Otro tanto han hecho todos los despotismos, y por eso las letras han florecido a la sombra de las tiranías de todo género y los siglos literarios llevan el nombre de déspotas como Pericles, Augusto, Felipe IV y Luis XIV; cosa que debió tener en cuenta el Sr. Núñez de Arce al afirmar, con inexactitud notoria, que una de las causas de nuestra decadencia literaria fue la falta de libertades públicas.
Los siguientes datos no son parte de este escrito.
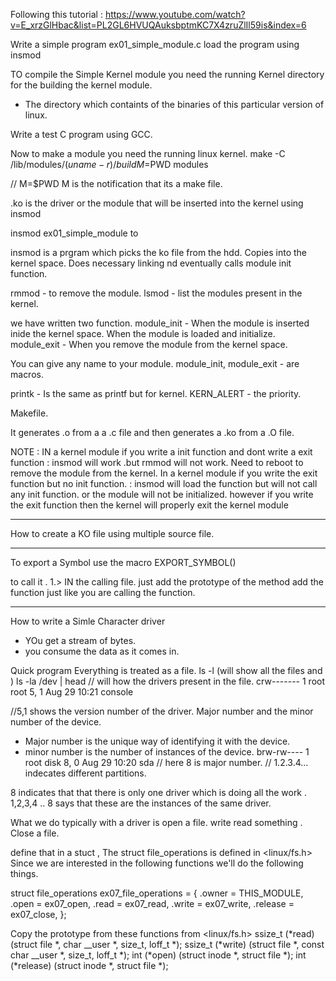 Following this tutorial : https://www.youtube.com/watch?v=E_xrzGlHbac&list=PL2GL6HVUQAuksbptmKC7X4zruZlIl59is&index=6

Write a simple program
	ex01_simple_module.c
load the program
	using insmod

TO compile the Simple Kernel module you need the running Kernel directory for the building the kernel module. 
- The directory which containts of the binaries of this particular version of linux. 

Write a test C program using GCC. 

Now to make a module you need the running linux kernel. 
make -C /lib/modules/$(uname -r)/build M=$PWD modules

 
// M=$PWD M is the notification that its a make file. 

 .ko is the driver or the module that will be inserted into the kernel using insmod

insmod ex01_simple_module to 

insmod is a prgram which picks the ko file from the hdd. Copies into the kernel space. Does necessary linking nd eventually calls module init function. 

rmmod - to remove the module. 
lsmod - list the modules present in the kernel. 


we have written two function.
	module_init - When the module is inserted inide the kernel space. When the module is loaded and initialize. 
	module_exit - When you remove the module from the kernel space.

You can give any name to your module. 
	module_init, module_exit - are macros. 

printk - Is the same as printf but for kernel. 
KERN_ALERT - the priority. 

Makefile. 

It generates .o from a a .c file and then generates a .ko from a .O file. 
 
NOTE :
IN a kernel module if you write a init function and dont write a exit function : insmod will work .but rmmod will not work. Need to reboot to remove the module from the kernel. 
In a kernel module if you write the exit function but no init function. : insmod will load the function but will not call any init function. or the module will not be initialized. however if you write the exit function then the kernel will properly exit the kernel module

----------- 
How to create a KO file using multiple source file. 

-----------
To export a Symbol use the macro 
EXPORT_SYMBOL(<name of the function that you want to export or a global variable>)

to call it . 
1.> IN the calling file. 
	just add the prototype of the method
	add the function just like you are calling the function. 

-----------
How to write a Simle Character driver 
 - YOu get a stream of bytes. 
 - you consume the data as it comes in. 

Quick program 
Everything is treated as a file. 
ls -l (will show all the files and )
ls -la /dev | head // will how the drivers present in the file. 
crw-------  1 root root        5,   1 Aug 29 10:21 console

//5,1 shows the version number of the driver. Major number and the minor number of the device. 
- Major number is the unique way of identifying it with the device. 
- minor number is the number of instances of the device. 
brw-rw----  1 root disk        8,   0 Aug 29 10:20 sda
// here 8 is major number. 
// 1.2.3.4... indecates different partitions. 

8 indicates that that there is only one driver which is doing all the work . 1,2,3,4 .. 8 says that these are the instances of the same driver. 

What we do typically with a driver is open a file. write  read something . Close a file. 

define that in a stuct , The struct file_operations is defined in <linux/fs.h>
Since we are interested in the following functions we'll do the following things.

struct file_operations ex07_file_operations = {
	.owner = THIS_MODULE,
	.open = ex07_open,
	.read = ex07_read,
	.write = ex07_write,
	.release = ex07_close,
};


Copy the prototype from these functions from <linux/fs.h>
	ssize_t (*read) (struct file *, char __user *, size_t, loff_t *);
	ssize_t (*write) (struct file *, const char __user *, size_t, loff_t *);
	int (*open) (struct inode *, struct file *);
	int (*release) (struct inode *, struct file *);



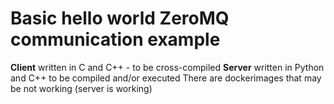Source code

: # Basic hello world ZeroMQ communication example
**Client** written in C and C++ - to be cross-compiled
**Server** written in Python and C++ to be compiled and/or executed
There are dockerimages that may be not working (server is working)
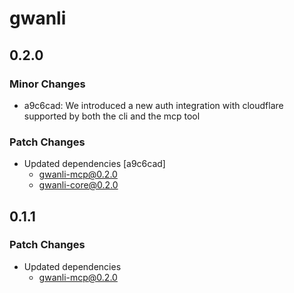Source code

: # gwanli

## 0.2.0

### Minor Changes

- a9c6cad: We introduced a new auth integration with cloudflare supported by both the cli and the mcp tool

### Patch Changes

- Updated dependencies [a9c6cad]
  - gwanli-mcp@0.2.0
  - gwanli-core@0.2.0

## 0.1.1

### Patch Changes

- Updated dependencies
  - gwanli-mcp@0.2.0
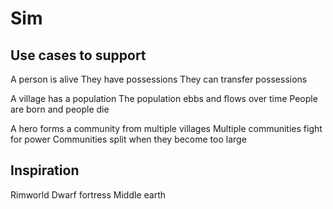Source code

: # Sim

## Use cases to support

A person is alive
They have possessions
They can transfer possessions

A village has a population
The population ebbs and flows over time
People are born and people die

A hero forms a community from multiple villages
Multiple communities fight for power
Communities split when they become too large

## Inspiration

Rimworld
Dwarf fortress
Middle earth
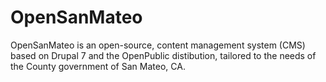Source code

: OpenSanMateo
============

OpenSanMateo is an open-source, content management system (CMS) based on Drupal 7 and the OpenPublic distibution, tailored to the needs of the County government of San Mateo, CA.
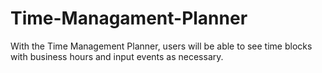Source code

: # Time-Managament-Planner
With the Time Management Planner, users will be able to see time blocks with business hours and input events as necessary.
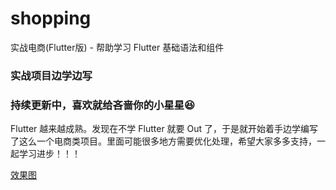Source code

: # shopping
实战电商(Flutter版) - 帮助学习 Flutter 基础语法和组件

### 实战项目边学边写
### 持续更新中，喜欢就给吝啬你的小星星😆
Flutter 越来越成熟。发现在不学 Flutter 就要 Out 了，于是就开始着手边学编写了这么一个电商类项目。里面可能很多地方需要优化处理，希望大家多多支持，一起学习进步！！！

[效果图](https://github.com/HanQiGod/shopping/blob/master/slw.gif)

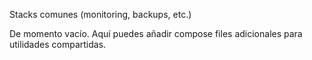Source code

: Stacks comunes (monitoring, backups, etc.)

De momento vacío. Aquí puedes añadir compose files adicionales para utilidades compartidas.

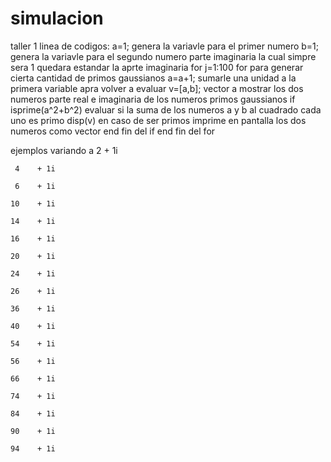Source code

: # simulacion
taller 1
linea de codigos:
a=1;             genera la variavle para el primer numero
b=1;             genera la variavle para el segundo numero parte imaginaria la cual simpre sera 1 quedara estandar la aprte imaginaria
for j=1:100      for para generar cierta cantidad de primos gaussianos
    a=a+1;       sumarle una unidad a la primera variable apra volver a evaluar
    v=[a,b];     vector a mostrar los dos numeros parte real e imaginaria de los numeros primos gaussianos 
    if isprime(a^2+b^2)     evaluar si la suma de los numeros a y b al cuadrado cada uno es primo 
        disp(v)             en caso de ser primos imprime en pantalla los dos numeros como vector 
    end                     fin del if
end                         fin del for



ejemplos variando a 
     2    + 1i

     4    + 1i

     6    + 1i

    10    + 1i

    14    + 1i

    16    + 1i
    
    20    + 1i
   
    24    + 1i

    26    + 1i

    36    + 1i

    40    + 1i

    54    + 1i

    56    + 1i

    66    + 1i

    74    + 1i

    84    + 1i

    90    + 1i

    94    + 1i
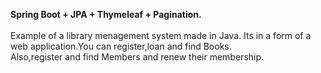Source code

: **Spring Boot + JPA + Thymeleaf + Pagination.**<br/><br/>
Example of a library menagement system made in Java. Its in a form of a web application.You can register,loan and find Books.<br/>
Also,register and find Members and renew their membership.






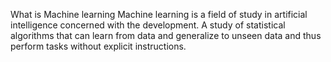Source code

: What is Machine learning
Machine learning is a field of study in artificial intelligence concerned with the development.
A study of statistical algorithms that can learn from data and generalize to unseen data and thus perform tasks without explicit instructions.

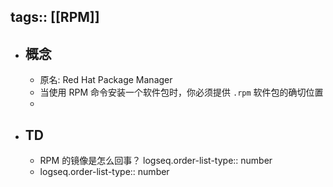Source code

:tags:: [[RPM]]
---

- ## 概念
	- 原名: Red Hat Package Manager
	- 当使用 RPM 命令安装一个软件包时，你必须提供 `.rpm` 软件包的确切位置
	-
- ## TD
	- RPM 的镜像是怎么回事？
	  logseq.order-list-type:: number
	- logseq.order-list-type:: number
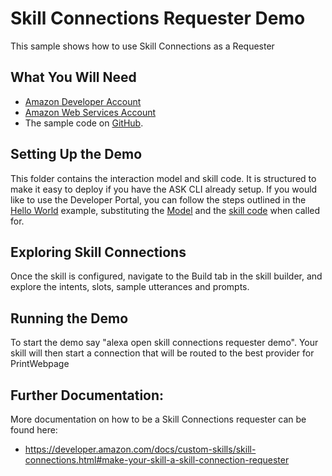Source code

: # Skill Connections Requester Demo
This sample shows how to use Skill Connections as a Requester

## What You Will Need
*  [Amazon Developer Account](http://developer.amazon.com/alexa)
*  [Amazon Web Services Account](http://aws.amazon.com/)
*  The sample code on [GitHub](https://github.com/alexa-samples/skill-connections-requester-demo/).

## Setting Up the Demo
This folder contains the interaction model and skill code.  It is structured to make it easy to deploy if you have the ASK CLI already setup.  If you would like to use the Developer Portal, you can follow the steps outlined in the [Hello World](https://github.com/alexa/skill-sample-nodejs-hello-world) example, substituting the [Model](./models/en-US.json) and the [skill code](./lambda/custom/index.js) when called for.

## Exploring Skill Connections
Once the skill is configured, navigate to the Build tab in the skill builder, and explore the intents, slots, sample utterances and prompts.

## Running the Demo
To start the demo say "alexa open skill connections requester demo". Your skill will then start a connection that will be routed to the best provider for PrintWebpage

## Further Documentation:
More documentation on how to be a Skill Connections requester can be found here:
* https://developer.amazon.com/docs/custom-skills/skill-connections.html#make-your-skill-a-skill-connection-requester
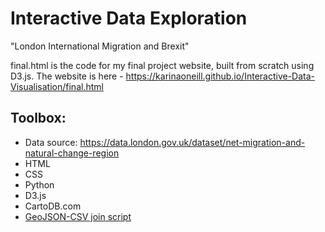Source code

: # Interactive Data Exploration

"London International Migration and Brexit"

final.html is the code for my final project website, built from scratch using D3.js. The website is here - https://karinaoneill.github.io/Interactive-Data-Visualisation/final.html

## Toolbox:

- Data source: https://data.london.gov.uk/dataset/net-migration-and-natural-change-region
- HTML
- CSS
- Python
- D3.js
- CartoDB.com
- [GeoJSON-CSV join script](https://github.com/gavinr/geojson-csv-join)
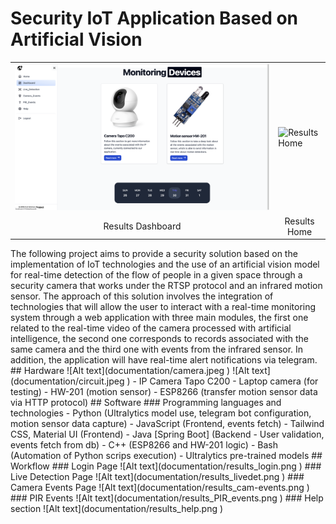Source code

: # Security IoT Application Based on Artificial Vision

<table>
  <tr>
    <td><img src="documentation/results_dashboard.png" alt="Results Dashboard"></td>
    <td><img src="documentation/results_home.png" alt="Results Home"></td>
  </tr>
  <tr>
    <td align="center">Results Dashboard</td>
    <td align="center">Results Home</td>
  </tr>
</table>
The following project aims to provide a security solution based on the implementation of IoT technologies and the use of an artificial vision model for real-time detection of the flow of people in a given space through a security camera that works under the RTSP protocol and an infrared motion sensor. The approach of this solution involves the integration of technologies that will allow the user to interact with a real-time monitoring system through a web application with three main modules, the first one related to the real-time video of the camera processed with artificial intelligence, the second one corresponds to records associated with the same camera and the third one with events from the infrared sensor. In addition, the application will have real-time alert notifications via telegram.  
## Hardware
![Alt text](documentation/camera.jpeg
)
![Alt text](documentation/circuit.jpeg
)
- IP Camera Tapo C200
- Laptop camera (for testing)
- HW-201 (motion sensor)
- ESP8266 (transfer motion sensor data via HTTP protocol)
## Software
### Programming languages and technologies
- Python (Ultralytics model use, telegram bot configuration, motion sensor data capture)
- JavaScript (Frontend, events fetch)
- Tailwind CSS, Material UI (Frontend)
- Java [Spring Boot] (Backend - User validation, events fetch from db)
- C++ (ESP8266 and HW-201 logic)
- Bash (Automation of Python scrips execution)
- Ultralytics pre-trained models
## Workflow
### Login Page
![Alt text](documentation/results_login.png
)
### Live Detection Page
![Alt text](documentation/results_livedet.png
)
### Camera Events Page
![Alt text](documentation/results_cam-events.png
)
### PIR Events
![Alt text](documentation/results_PIR_events.png
)
### Help section
![Alt text](documentation/results_help.png
)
Sin negar, pues, que la intolerancia religiosa y el despotismo político contribuyeran a aquella decadencia, es fuerza no limitarse a estas causas y buscar otras que con ellas concurrieron quizá más poderosamente. El agotamiento del ideal en que se inspiró aquella literatura (fenómeno que se observa en todos los períodos de la historia literaria), la bárbara arrogancia y fanatismo que nos incomunicó con el resto del mundo, como observaba atinadamente el señor Valera, e impidió por tanto que nuestra literatura se rejuveneciera y renovara al contacto de elementos extraños; los vicios puramente literarios, como el conceptismo y el gongorismo que en ella se desarrollaron, y la decadencia general de la nación entera, fueron las principales causas de aquella decadencia que no puede achacarse a un solo factor. Buena prueba de ello es que cambiadas las circunstancias políticas con el advenimiento de la casa de Borbón e inaugurada una época de relativa tolerancia, la decadencia siguió aumentando, y el débil renacimiento literario del siglo XVIII no logró producir otra cosa que aquella pobre y raquítica literatura que, más excitado por la obligación de defender su tesis que por los aleccionamientos de una sana crítica, intentó defender y rehabilitar con mala fortuna el Sr. Núñez de Arce.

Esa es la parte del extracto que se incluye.